In a truly pathological case, where 2 halves of a cluster don't know about
each other, both sides elect themselves a master (unless, say, this Zen
extension prevents one side from doing that because it realises there's not
enough quorum on it's side).
You now have 2 clusters, who both think they're valid. With 2 masters, both
masters would be trying to re-replicating shards and work towards green
health, and shuffling things around. This might not be SO bad (but it
probably is) but if you have clients of these 2 clusters, perhaps split
between the 2 evil clusters, then, say, half the updates are going to one,
half the other.
You now have 2 clusters, neither of which have the true index state.
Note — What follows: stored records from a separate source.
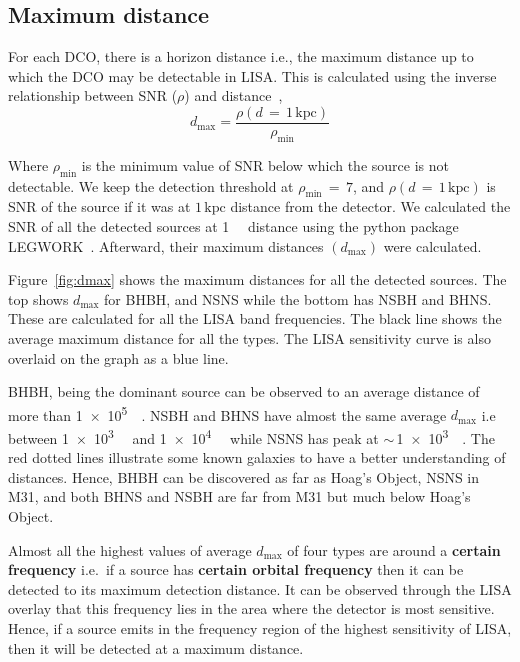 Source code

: \documentclass[journal, twocolumn]{IEEEtran}
\newcommand{\kpc}{\kilo\parsec}
\begin{document}
    \subsection{Maximum distance}\label{subsec:maximum-distance}
    For each DCO, there is a horizon distance i.e., the maximum distance up to which the DCO may be detectable in
    LISA. This is calculated using the inverse relationship between SNR ($\rho$) and distance~\cite{Lau2020},
    \begin{equation}
        \label{eq:eq1}
        d_\text{max}=\frac{\rho(d\,=\,1\,\text{kpc})}{\rho_\text{min}}
    \end{equation}

    Where $\rho_{\min}$ is the minimum value of SNR below which the source is not detectable.
    We keep the detection threshold at $\rho_{\min}\,=\,7$, and $\rho(d\,=\,1\,\text{kpc})$ is SNR of the source if it was at $1\,\text{kpc}$ distance from the detector.
    We calculated the SNR of all the detected sources at \SI{1}{\kpc} distance using the python package LEGWORK~\cite{wagg2021legwork}.
    Afterward, their maximum distances $(d_{\max})$ were calculated.

    Figure~\ref{fig:dmax} shows the maximum distances for all the detected sources.
    The top shows $d_{\max}$ for BHBH, and NSNS while the bottom has NSBH and BHNS\@.
    These are calculated for all the LISA band frequencies.
    The black line shows the average maximum distance for all the types.
    The LISA sensitivity curve is also overlaid on the graph as a blue line.

    BHBH, being the dominant source can be observed to an average distance of more than \SI{1e5}{\kpc}.
    NSBH and BHNS have almost the same average $d_{\max}$ i.e between \SI{1e3}{\kpc} and \SI{1e4}{\kpc} while NSNS has peak at $\sim\,$\SI{1e3}{\kpc}.
    The red dotted lines illustrate some known galaxies to have a better understanding of distances.
    Hence, BHBH can be discovered as far as Hoag's Object, NSNS in M31, and both BHNS and NSBH are far from M31 but much below Hoag's Object.


    Almost all the highest values of average $d_{\max}$ of four types are around a \textbf{certain frequency} i.e.\ if a source has \textbf{certain orbital frequency} then it can be detected to its maximum detection distance.
    It can be observed through the LISA overlay that this frequency lies in the area where the detector is most sensitive.
    Hence, if a source emits in the frequency region of the highest sensitivity of LISA, then it will be detected at a maximum distance.
\end{document}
I'm
pretty sure the only recourse then, after addressing the connectivity issues
(fix the split brain) is to blow away the index and reindex, because you
can't trust either half.
Having an Index Verifier process (something we're working on) could end up
being quicker to repair a dodgy cluster than a full reindex, after
something like this, but once you're in split brain, data integrity is
pretty much lost as soon as you have a single update.
That's how I read it anyway.
On 7 July 2011 09:03, Karussell email@example.com wrote:
I read about this split brain problem recently. Why is it "practically
guaranteeing data loss/corruption"? Could someone point me to a
document where this is explained?
I only found wikipedia and this one:
"When this happens, systems on both sides of the partition can restart
applications from the other side resulting in duplicate services, or
Why can't a healthy service on a node prevent itself from beeing
restarted or duplicated?
On 7 Jul., 00:30, Shay Banon shay.ba...@elasticsearch.com wrote:
Actually, I did some work to improve on that in master:
https://github.com/elasticsearch/elasticsearch/issues/1079. This solves a
lot of the cases of split brain, and makes zen more usable for this.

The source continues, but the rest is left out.